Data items
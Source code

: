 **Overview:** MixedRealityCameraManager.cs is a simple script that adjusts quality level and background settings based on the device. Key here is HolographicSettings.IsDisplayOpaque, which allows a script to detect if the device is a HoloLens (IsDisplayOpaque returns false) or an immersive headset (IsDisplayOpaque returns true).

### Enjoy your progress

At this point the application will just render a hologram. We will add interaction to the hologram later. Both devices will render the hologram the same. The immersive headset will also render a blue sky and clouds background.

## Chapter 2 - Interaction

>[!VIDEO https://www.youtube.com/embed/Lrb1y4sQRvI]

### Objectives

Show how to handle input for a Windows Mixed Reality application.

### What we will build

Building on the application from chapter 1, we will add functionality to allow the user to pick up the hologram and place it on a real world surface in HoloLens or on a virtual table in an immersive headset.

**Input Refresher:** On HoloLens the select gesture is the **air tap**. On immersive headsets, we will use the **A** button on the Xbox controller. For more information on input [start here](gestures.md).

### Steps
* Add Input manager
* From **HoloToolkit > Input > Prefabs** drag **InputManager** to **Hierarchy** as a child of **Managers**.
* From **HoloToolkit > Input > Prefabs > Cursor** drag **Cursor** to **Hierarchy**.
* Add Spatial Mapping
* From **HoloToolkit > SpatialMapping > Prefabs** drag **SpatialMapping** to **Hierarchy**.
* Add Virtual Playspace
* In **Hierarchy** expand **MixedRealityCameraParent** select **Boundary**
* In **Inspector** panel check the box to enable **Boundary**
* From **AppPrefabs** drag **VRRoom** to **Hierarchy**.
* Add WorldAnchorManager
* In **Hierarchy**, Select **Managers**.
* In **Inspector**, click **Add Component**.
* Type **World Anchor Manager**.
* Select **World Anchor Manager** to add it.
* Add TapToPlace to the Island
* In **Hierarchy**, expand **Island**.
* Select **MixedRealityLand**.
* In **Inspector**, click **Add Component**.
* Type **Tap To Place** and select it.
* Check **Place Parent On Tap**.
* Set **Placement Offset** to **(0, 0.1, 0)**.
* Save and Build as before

Task brief
Find the line with "to enable **Boundary**" in the data above. Restate it and all later lines word for word, ending with the last line.

Reply
* In **Inspector** panel check the box to enable **Boundary**
* From **AppPrefabs** drag **VRRoom** to **Hierarchy**.
* Add WorldAnchorManager
* In **Hierarchy**, Select **Managers**.
* In **Inspector**, click **Add Component**.
* Type **World Anchor Manager**.
* Select **World Anchor Manager** to add it.
* Add TapToPlace to the Island
* In **Hierarchy**, expand **Island**.
* Select **MixedRealityLand**.
* In **Inspector**, click **Add Component**.
* Type **Tap To Place** and select it.
* Check **Place Parent On Tap**.
* Set **Placement Offset** to **(0, 0.1, 0)**.
* Save and Build as before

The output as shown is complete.